GWEI: Google Will Eat Itself,
|
The GWEI: Google Will Eat Itself project generates money through the Google's AdSense program then uses this revenue to buy shares of Google stock. It then gives the shares back to Google users through GTTP Ltd. [Google To The People Public Company]. This conceptual deconstruction of the successful click-based advertising model takes aim at Google's increasingly powerful grip on the economics of the Web.
Newsmap,
|
Newsmap is real-time visualization of headlines from Google News aggregator. The project was developed by Marcos Weskamp and Dan Albritton and recieved the Net Vision Award of Distinction at Prix Ars Electronica 2004. The purpose of the project is to display the relationships between data and unobserved patterns in news media around the globe. In Newsmap the size of each cell is determined by the amount of related articles that exist inside each news cluster that the Google News aggregator presents. Users can quickly identify the news with the most coverage, viewing the map by region, topic or time. It is in this way that Newsmap graphically identifies the inherent bias in media.
Small Words,
|
In Small Words, Mark Napier, a pioneering Internet artist that combines his training as a painter with an extensive expertise as a software developer, creates an electronic abstraction based on the results of four key words searches (USA, green, stats and map) culled through Google Image Search. In what amounts to an electronic action painting, Napier re-interprets the images using Feed, an application commissioned by SFMoma that reduces an online source of information (websites, images) into a stream of pixels. In his pursuit of capturing and re-visualizing existing data through Feed, Napier transforms data charts into colorful, abstract landscapes.
Escoitar.org,
|
Escoitar.org is an open, collaborative project that encourages the addition of recorded soundscapes onto online maps. Enabled by a hack of the popular Google Maps program, Escoitar.org (meaning 'Listen' in Galician language) was inspired by a particular desire to preserve the acoustic patrimony of Galicia, a region in the Northwest of Spain.

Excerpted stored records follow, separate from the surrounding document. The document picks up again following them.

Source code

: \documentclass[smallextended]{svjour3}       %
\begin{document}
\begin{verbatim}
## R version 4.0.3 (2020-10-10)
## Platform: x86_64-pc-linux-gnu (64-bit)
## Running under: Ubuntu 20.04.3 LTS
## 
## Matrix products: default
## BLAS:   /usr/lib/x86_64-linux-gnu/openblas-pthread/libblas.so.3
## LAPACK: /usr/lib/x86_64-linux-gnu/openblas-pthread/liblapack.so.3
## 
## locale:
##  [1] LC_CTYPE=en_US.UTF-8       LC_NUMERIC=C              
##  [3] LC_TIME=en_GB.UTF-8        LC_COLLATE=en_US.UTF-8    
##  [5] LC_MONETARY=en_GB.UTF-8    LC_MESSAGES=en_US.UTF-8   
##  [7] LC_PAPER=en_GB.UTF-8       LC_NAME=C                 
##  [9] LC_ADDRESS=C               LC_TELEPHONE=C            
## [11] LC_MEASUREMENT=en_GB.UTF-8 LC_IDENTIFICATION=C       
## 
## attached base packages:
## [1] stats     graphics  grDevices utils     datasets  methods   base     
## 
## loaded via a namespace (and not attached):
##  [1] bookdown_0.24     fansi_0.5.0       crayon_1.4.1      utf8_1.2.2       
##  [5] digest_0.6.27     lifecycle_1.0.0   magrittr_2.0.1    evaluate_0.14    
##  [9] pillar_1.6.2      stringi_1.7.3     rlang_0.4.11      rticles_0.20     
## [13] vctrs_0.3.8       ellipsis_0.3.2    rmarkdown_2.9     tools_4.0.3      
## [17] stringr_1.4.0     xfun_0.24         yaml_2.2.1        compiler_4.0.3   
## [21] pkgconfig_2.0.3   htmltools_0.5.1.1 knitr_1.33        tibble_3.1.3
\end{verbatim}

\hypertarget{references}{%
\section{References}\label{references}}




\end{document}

Through the visual network between locations and accompanying sounds, Escoitar.org allows people to understand landscapes, not only visually as places, but also via their autochthonous sounds.
On Occasion,
|
In On occasion, Boston-based Polish artists Piotr Parda subverts Google's logo, probably the most recognizable online icon, to honor not only Valentine's Day or the Olympics but other significant monuments from the world we live in: the crisis in Darfur, increasing presences of fundamental groups, and issues like global warming and AIDS.